8.2.1 Principles of Ciphers
Encryption transforms a message in such a way that it becomes unintelligible to any party that does not have the secret of how to reverse the transformation. The sender applies an encryption function to the original plaintext message, resulting in a ciphertext message that is sent over the network, as shown in Figure 195. The receiver applies a secret decryption function—the inverse of the encryption function—to recover the original plaintext. The ciphertext transmitted across the network is unintelligible to any eavesdropper, assuming the eavesdropper doesn’t know the decryption function. The transformation represented by an encryption function and its corresponding decryption function is called a cipher.
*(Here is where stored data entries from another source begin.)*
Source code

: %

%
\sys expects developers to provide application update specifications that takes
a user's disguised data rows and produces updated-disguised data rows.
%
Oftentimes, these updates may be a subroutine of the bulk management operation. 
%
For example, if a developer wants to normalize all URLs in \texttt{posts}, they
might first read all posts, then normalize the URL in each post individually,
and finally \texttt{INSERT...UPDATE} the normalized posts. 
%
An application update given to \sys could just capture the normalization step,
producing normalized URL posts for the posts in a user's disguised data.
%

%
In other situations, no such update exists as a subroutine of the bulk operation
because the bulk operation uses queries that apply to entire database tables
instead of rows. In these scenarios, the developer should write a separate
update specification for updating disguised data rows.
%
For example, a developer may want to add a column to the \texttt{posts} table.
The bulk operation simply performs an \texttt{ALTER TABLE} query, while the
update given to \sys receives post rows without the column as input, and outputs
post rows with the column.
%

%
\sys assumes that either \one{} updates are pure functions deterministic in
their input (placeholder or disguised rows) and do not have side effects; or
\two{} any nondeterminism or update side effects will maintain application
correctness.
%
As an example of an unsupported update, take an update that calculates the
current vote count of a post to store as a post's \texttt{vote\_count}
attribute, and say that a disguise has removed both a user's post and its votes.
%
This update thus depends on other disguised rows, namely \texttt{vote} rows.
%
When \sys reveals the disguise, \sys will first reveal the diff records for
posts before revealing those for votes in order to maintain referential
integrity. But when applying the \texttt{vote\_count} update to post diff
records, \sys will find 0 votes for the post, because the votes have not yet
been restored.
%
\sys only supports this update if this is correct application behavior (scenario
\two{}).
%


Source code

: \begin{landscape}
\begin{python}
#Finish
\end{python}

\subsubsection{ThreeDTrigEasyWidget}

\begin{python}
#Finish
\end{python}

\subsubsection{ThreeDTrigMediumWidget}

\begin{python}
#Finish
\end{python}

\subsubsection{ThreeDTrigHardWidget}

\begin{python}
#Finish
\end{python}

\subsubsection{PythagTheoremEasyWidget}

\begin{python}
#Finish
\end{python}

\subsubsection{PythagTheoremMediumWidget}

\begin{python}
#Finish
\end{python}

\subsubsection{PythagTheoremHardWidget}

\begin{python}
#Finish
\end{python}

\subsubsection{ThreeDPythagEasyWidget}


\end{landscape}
Cryptographers have been led to the principle, first stated in 1883, that encryption and decryption functions should be parameterized by a key, and furthermore that the functions should be considered public knowledge—only the key need be secret. Thus, the ciphertext produced for a given plaintext message depends on both the encryption function and the key. One reason for this principle is that if you depend on the cipher being kept secret, then you have to retire the cipher (not just the keys) when you believe it is no longer secret. This means potentially frequent changes of cipher, which is problematic since it takes a lot of work to develop a new cipher. Also, one of the best ways to know that a cipher is secure is to use it for a long time—if no one breaks it, it’s probably secure. (Fortunately, there are plenty of people who will try to break ciphers and who will let it be widely known when they have succeeded, so no news is generally good news.) Thus, there is considerable cost and risk in deploying a new cipher. Finally, parameterizing a cipher with keys provides us with what is in effect a very large family of ciphers; by switching keys, we essentially switch ciphers, thereby limiting the amount of data that a cryptanalyst (code-breaker) can use to try to break our key/cipher and the amount she can read if she succeeds.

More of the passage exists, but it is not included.